• **Rendered images with source text**:
---+---

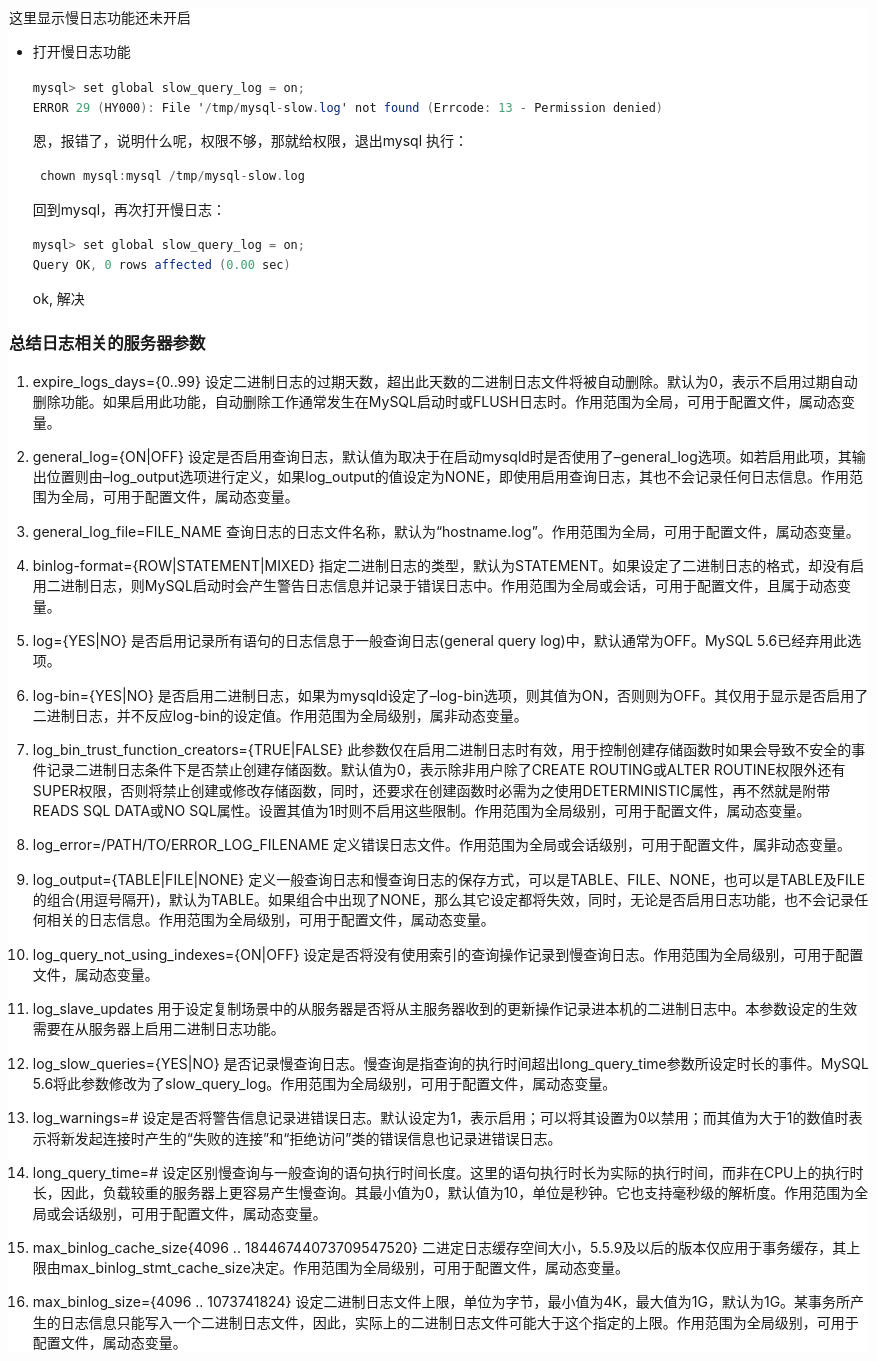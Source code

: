   这里显示慢日志功能还未开启

- 打开慢日志功能

  ```csharp
  mysql> set global slow_query_log = on;
  ERROR 29 (HY000): File '/tmp/mysql-slow.log' not found (Errcode: 13 - Permission denied)
  ```

  恩，报错了，说明什么呢，权限不够，那就给权限，退出mysql 执行：

  ```cpp
   chown mysql:mysql /tmp/mysql-slow.log 
  ```

  回到mysql，再次打开慢日志：

  ```csharp
  mysql> set global slow_query_log = on;
  Query OK, 0 rows affected (0.00 sec)
  ```

  ok, 解决

### 总结日志相关的服务器参数

1. expire_logs_days={0..99}
   设定二进制日志的过期天数，超出此天数的二进制日志文件将被自动删除。默认为0，表示不启用过期自动删除功能。如果启用此功能，自动删除工作通常发生在MySQL启动时或FLUSH日志时。作用范围为全局，可用于配置文件，属动态变量。
2. general_log={ON|OFF}
   设定是否启用查询日志，默认值为取决于在启动mysqld时是否使用了–general_log选项。如若启用此项，其输出位置则由–log_output选项进行定义，如果log_output的值设定为NONE，即使用启用查询日志，其也不会记录任何日志信息。作用范围为全局，可用于配置文件，属动态变量。
3. general_log_file=FILE_NAME
   查询日志的日志文件名称，默认为“hostname.log”。作用范围为全局，可用于配置文件，属动态变量。

1. binlog-format={ROW|STATEMENT|MIXED}
   指定二进制日志的类型，默认为STATEMENT。如果设定了二进制日志的格式，却没有启用二进制日志，则MySQL启动时会产生警告日志信息并记录于错误日志中。作用范围为全局或会话，可用于配置文件，且属于动态变量。
2. log={YES|NO}
   是否启用记录所有语句的日志信息于一般查询日志(general query log)中，默认通常为OFF。MySQL 5.6已经弃用此选项。
3. log-bin={YES|NO}
   是否启用二进制日志，如果为mysqld设定了–log-bin选项，则其值为ON，否则则为OFF。其仅用于显示是否启用了二进制日志，并不反应log-bin的设定值。作用范围为全局级别，属非动态变量。
4. log_bin_trust_function_creators={TRUE|FALSE}
   此参数仅在启用二进制日志时有效，用于控制创建存储函数时如果会导致不安全的事件记录二进制日志条件下是否禁止创建存储函数。默认值为0，表示除非用户除了CREATE ROUTING或ALTER ROUTINE权限外还有SUPER权限，否则将禁止创建或修改存储函数，同时，还要求在创建函数时必需为之使用DETERMINISTIC属性，再不然就是附带READS SQL DATA或NO SQL属性。设置其值为1时则不启用这些限制。作用范围为全局级别，可用于配置文件，属动态变量。
5. log_error=/PATH/TO/ERROR_LOG_FILENAME
   定义错误日志文件。作用范围为全局或会话级别，可用于配置文件，属非动态变量。
6. log_output={TABLE|FILE|NONE}
   定义一般查询日志和慢查询日志的保存方式，可以是TABLE、FILE、NONE，也可以是TABLE及FILE的组合(用逗号隔开)，默认为TABLE。如果组合中出现了NONE，那么其它设定都将失效，同时，无论是否启用日志功能，也不会记录任何相关的日志信息。作用范围为全局级别，可用于配置文件，属动态变量。
7. log_query_not_using_indexes={ON|OFF}
   设定是否将没有使用索引的查询操作记录到慢查询日志。作用范围为全局级别，可用于配置文件，属动态变量。
8. log_slave_updates
   用于设定复制场景中的从服务器是否将从主服务器收到的更新操作记录进本机的二进制日志中。本参数设定的生效需要在从服务器上启用二进制日志功能。
9. log_slow_queries={YES|NO}
   是否记录慢查询日志。慢查询是指查询的执行时间超出long_query_time参数所设定时长的事件。MySQL 5.6将此参数修改为了slow_query_log。作用范围为全局级别，可用于配置文件，属动态变量。
10. log_warnings=#
    设定是否将警告信息记录进错误日志。默认设定为1，表示启用；可以将其设置为0以禁用；而其值为大于1的数值时表示将新发起连接时产生的“失败的连接”和“拒绝访问”类的错误信息也记录进错误日志。
11. long_query_time=#
    设定区别慢查询与一般查询的语句执行时间长度。这里的语句执行时长为实际的执行时间，而非在CPU上的执行时长，因此，负载较重的服务器上更容易产生慢查询。其最小值为0，默认值为10，单位是秒钟。它也支持毫秒级的解析度。作用范围为全局或会话级别，可用于配置文件，属动态变量。
12. max_binlog_cache_size{4096 .. 18446744073709547520}
    二进定日志缓存空间大小，5.5.9及以后的版本仅应用于事务缓存，其上限由max_binlog_stmt_cache_size决定。作用范围为全局级别，可用于配置文件，属动态变量。
13. max_binlog_size={4096 .. 1073741824}
    设定二进制日志文件上限，单位为字节，最小值为4K，最大值为1G，默认为1G。某事务所产生的日志信息只能写入一个二进制日志文件，因此，实际上的二进制日志文件可能大于这个指定的上限。作用范围为全局级别，可用于配置文件，属动态变量。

---+---

• **Prompt**: Every line above in which the word "属非动态变量" occurs is to be copied.

• **Output of the exercise**:
   是否启用二进制日志，如果为mysqld设定了–log-bin选项，则其值为ON，否则则为OFF。其仅用于显示是否启用了二进制日志，并不反应log-bin的设定值。作用范围为全局级别，属非动态变量。
   定义错误日志文件。作用范围为全局或会话级别，可用于配置文件，属非动态变量。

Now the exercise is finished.